GL Noble Denton is one of the oil and gas businesses of DNV GL, headquartered in Hamburg, Germany and London, UK. The company is an independent technical advisor to industry operators across the world.

GL Noble Denton provides advice and services for upstream operations, such as onshore and offshore oil and gas exploration, production and delivery storage; midstream import, storage and processing; and downstream distribution.

GL Noble Denton provides services and software to design, develop, operate, execute, and assure oil and gas industry assets across the world. The company employs more than 3,600 people, and operates in more than 80 countries.

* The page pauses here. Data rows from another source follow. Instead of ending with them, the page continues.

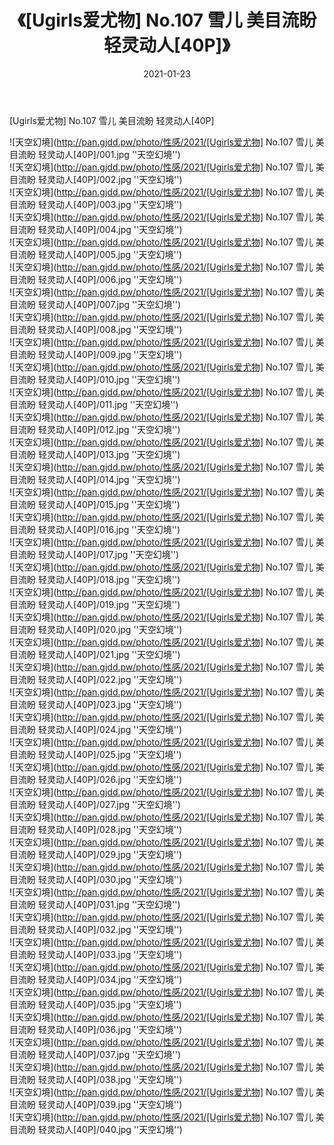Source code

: ﻿---
layout: post
title:  《[Ugirls爱尤物] No.107 雪儿 美目流盼 轻灵动人[40P]》
date:   2021-01-23
img: http://pan.gjdd.pw/photo/性感/2021/[Ugirls爱尤物] No.107 雪儿 美目流盼 轻灵动人[40P]/000.jpg
categories: [美女, 性感, 泳衣]
---

[Ugirls爱尤物] No.107 雪儿 美目流盼 轻灵动人[40P]



![天空幻境](http://pan.gjdd.pw/photo/性感/2021/[Ugirls爱尤物] No.107 雪儿 美目流盼 轻灵动人[40P]/001.jpg ''天空幻境'') <br>
![天空幻境](http://pan.gjdd.pw/photo/性感/2021/[Ugirls爱尤物] No.107 雪儿 美目流盼 轻灵动人[40P]/002.jpg ''天空幻境'') <br>
![天空幻境](http://pan.gjdd.pw/photo/性感/2021/[Ugirls爱尤物] No.107 雪儿 美目流盼 轻灵动人[40P]/003.jpg ''天空幻境'') <br>
![天空幻境](http://pan.gjdd.pw/photo/性感/2021/[Ugirls爱尤物] No.107 雪儿 美目流盼 轻灵动人[40P]/004.jpg ''天空幻境'') <br>
![天空幻境](http://pan.gjdd.pw/photo/性感/2021/[Ugirls爱尤物] No.107 雪儿 美目流盼 轻灵动人[40P]/005.jpg ''天空幻境'') <br>
![天空幻境](http://pan.gjdd.pw/photo/性感/2021/[Ugirls爱尤物] No.107 雪儿 美目流盼 轻灵动人[40P]/006.jpg ''天空幻境'') <br>
![天空幻境](http://pan.gjdd.pw/photo/性感/2021/[Ugirls爱尤物] No.107 雪儿 美目流盼 轻灵动人[40P]/007.jpg ''天空幻境'') <br>
![天空幻境](http://pan.gjdd.pw/photo/性感/2021/[Ugirls爱尤物] No.107 雪儿 美目流盼 轻灵动人[40P]/008.jpg ''天空幻境'') <br>
![天空幻境](http://pan.gjdd.pw/photo/性感/2021/[Ugirls爱尤物] No.107 雪儿 美目流盼 轻灵动人[40P]/009.jpg ''天空幻境'') <br>
![天空幻境](http://pan.gjdd.pw/photo/性感/2021/[Ugirls爱尤物] No.107 雪儿 美目流盼 轻灵动人[40P]/010.jpg ''天空幻境'') <br>
![天空幻境](http://pan.gjdd.pw/photo/性感/2021/[Ugirls爱尤物] No.107 雪儿 美目流盼 轻灵动人[40P]/011.jpg ''天空幻境'') <br>
![天空幻境](http://pan.gjdd.pw/photo/性感/2021/[Ugirls爱尤物] No.107 雪儿 美目流盼 轻灵动人[40P]/012.jpg ''天空幻境'') <br>
![天空幻境](http://pan.gjdd.pw/photo/性感/2021/[Ugirls爱尤物] No.107 雪儿 美目流盼 轻灵动人[40P]/013.jpg ''天空幻境'') <br>
![天空幻境](http://pan.gjdd.pw/photo/性感/2021/[Ugirls爱尤物] No.107 雪儿 美目流盼 轻灵动人[40P]/014.jpg ''天空幻境'') <br>
![天空幻境](http://pan.gjdd.pw/photo/性感/2021/[Ugirls爱尤物] No.107 雪儿 美目流盼 轻灵动人[40P]/015.jpg ''天空幻境'') <br>
![天空幻境](http://pan.gjdd.pw/photo/性感/2021/[Ugirls爱尤物] No.107 雪儿 美目流盼 轻灵动人[40P]/016.jpg ''天空幻境'') <br>
![天空幻境](http://pan.gjdd.pw/photo/性感/2021/[Ugirls爱尤物] No.107 雪儿 美目流盼 轻灵动人[40P]/017.jpg ''天空幻境'') <br>
![天空幻境](http://pan.gjdd.pw/photo/性感/2021/[Ugirls爱尤物] No.107 雪儿 美目流盼 轻灵动人[40P]/018.jpg ''天空幻境'') <br>
![天空幻境](http://pan.gjdd.pw/photo/性感/2021/[Ugirls爱尤物] No.107 雪儿 美目流盼 轻灵动人[40P]/019.jpg ''天空幻境'') <br>
![天空幻境](http://pan.gjdd.pw/photo/性感/2021/[Ugirls爱尤物] No.107 雪儿 美目流盼 轻灵动人[40P]/020.jpg ''天空幻境'') <br>
![天空幻境](http://pan.gjdd.pw/photo/性感/2021/[Ugirls爱尤物] No.107 雪儿 美目流盼 轻灵动人[40P]/021.jpg ''天空幻境'') <br>
![天空幻境](http://pan.gjdd.pw/photo/性感/2021/[Ugirls爱尤物] No.107 雪儿 美目流盼 轻灵动人[40P]/022.jpg ''天空幻境'') <br>
![天空幻境](http://pan.gjdd.pw/photo/性感/2021/[Ugirls爱尤物] No.107 雪儿 美目流盼 轻灵动人[40P]/023.jpg ''天空幻境'') <br>
![天空幻境](http://pan.gjdd.pw/photo/性感/2021/[Ugirls爱尤物] No.107 雪儿 美目流盼 轻灵动人[40P]/024.jpg ''天空幻境'') <br>
![天空幻境](http://pan.gjdd.pw/photo/性感/2021/[Ugirls爱尤物] No.107 雪儿 美目流盼 轻灵动人[40P]/025.jpg ''天空幻境'') <br>
![天空幻境](http://pan.gjdd.pw/photo/性感/2021/[Ugirls爱尤物] No.107 雪儿 美目流盼 轻灵动人[40P]/026.jpg ''天空幻境'') <br>
![天空幻境](http://pan.gjdd.pw/photo/性感/2021/[Ugirls爱尤物] No.107 雪儿 美目流盼 轻灵动人[40P]/027.jpg ''天空幻境'') <br>
![天空幻境](http://pan.gjdd.pw/photo/性感/2021/[Ugirls爱尤物] No.107 雪儿 美目流盼 轻灵动人[40P]/028.jpg ''天空幻境'') <br>
![天空幻境](http://pan.gjdd.pw/photo/性感/2021/[Ugirls爱尤物] No.107 雪儿 美目流盼 轻灵动人[40P]/029.jpg ''天空幻境'') <br>
![天空幻境](http://pan.gjdd.pw/photo/性感/2021/[Ugirls爱尤物] No.107 雪儿 美目流盼 轻灵动人[40P]/030.jpg ''天空幻境'') <br>
![天空幻境](http://pan.gjdd.pw/photo/性感/2021/[Ugirls爱尤物] No.107 雪儿 美目流盼 轻灵动人[40P]/031.jpg ''天空幻境'') <br>
![天空幻境](http://pan.gjdd.pw/photo/性感/2021/[Ugirls爱尤物] No.107 雪儿 美目流盼 轻灵动人[40P]/032.jpg ''天空幻境'') <br>
![天空幻境](http://pan.gjdd.pw/photo/性感/2021/[Ugirls爱尤物] No.107 雪儿 美目流盼 轻灵动人[40P]/033.jpg ''天空幻境'') <br>
![天空幻境](http://pan.gjdd.pw/photo/性感/2021/[Ugirls爱尤物] No.107 雪儿 美目流盼 轻灵动人[40P]/034.jpg ''天空幻境'') <br>
![天空幻境](http://pan.gjdd.pw/photo/性感/2021/[Ugirls爱尤物] No.107 雪儿 美目流盼 轻灵动人[40P]/035.jpg ''天空幻境'') <br>
![天空幻境](http://pan.gjdd.pw/photo/性感/2021/[Ugirls爱尤物] No.107 雪儿 美目流盼 轻灵动人[40P]/036.jpg ''天空幻境'') <br>
![天空幻境](http://pan.gjdd.pw/photo/性感/2021/[Ugirls爱尤物] No.107 雪儿 美目流盼 轻灵动人[40P]/037.jpg ''天空幻境'') <br>
![天空幻境](http://pan.gjdd.pw/photo/性感/2021/[Ugirls爱尤物] No.107 雪儿 美目流盼 轻灵动人[40P]/038.jpg ''天空幻境'') <br>
![天空幻境](http://pan.gjdd.pw/photo/性感/2021/[Ugirls爱尤物] No.107 雪儿 美目流盼 轻灵动人[40P]/039.jpg ''天空幻境'') <br>
![天空幻境](http://pan.gjdd.pw/photo/性感/2021/[Ugirls爱尤物] No.107 雪儿 美目流盼 轻灵动人[40P]/040.jpg ''天空幻境'') <br>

GL Noble Denton's technical experience covers fixed platforms, mobile offshore drilling units (MODU), floating production storage and offloading units (FPSOs), mobile offshore production units (MOPU), subsea and risers systems, offshore support vessels, tankers and shipping, onshore production, onshore and offshore pipelines, storage, import terminals, LNG facilities, refineries and petrochemical plants, transmission and distribution networks.

== Recent Awards==

In December 2010, GL Noble Denton received a Gas Industry Safety Group (GISG) Award for safety-related research.

In May 2010, GL Noble Denton was awarded with an International Business Development Award, presented by the Institution of Gas Engineers and Managers (IGEM) and the Society of British Gas Industries (SBGI). The Award was presented in recognition of new safety and city gas projects commissioned to GL Noble Denton in Australia, Singapore, Vietnam, India and Thailand.

== Timeline ==

1867: Germanischer Lloyd (GL) founded as a maritime classification society.

1904: Noble Denton founded by Captain Pedder to undertake technical assurance and project execution of complex marine operations in London.

1961: Captain David Noble and Dr Tony Denton successfully expand the Noble Denton business offering combined of seafaring and gas engineering services to companies operating in the North Sea.

1970s: Noble Denton expands its global reach by opening offices in the Far East, Brazil, US, UAE and Norway.

1976: GL diversifies its business offering to include technical services in the oil and gas industry.

2003: Noble Denton acquires Martech Unlimited Inc (USA).

2004: Noble Denton acquires BOMEL Ltd. (UK)

2007: Noble Denton acquires Intelligent Decisions (Norway), Poseidon Maritime Ltd. (UK), and Lowe Offshore International Inc (US)

2007: GL acquires Advantica (UK), Materials Consulting Services (US), and PVI Inspection (Canada)

2008: GL acquires Trident Consultants (Malaysia)

2008: Noble Denton acquires Standard Engineering AS and Brevik Engineering AS (Norway)

2009: GL acquires International Refinery Services (Singapore)

2009: GL merges with Noble Denton

2010: GL Noble Denton is launched, combining Noble Denton and the oil and gas division of Germanischer Lloyd.

2013: GL merges with DNV, forming DNV GL.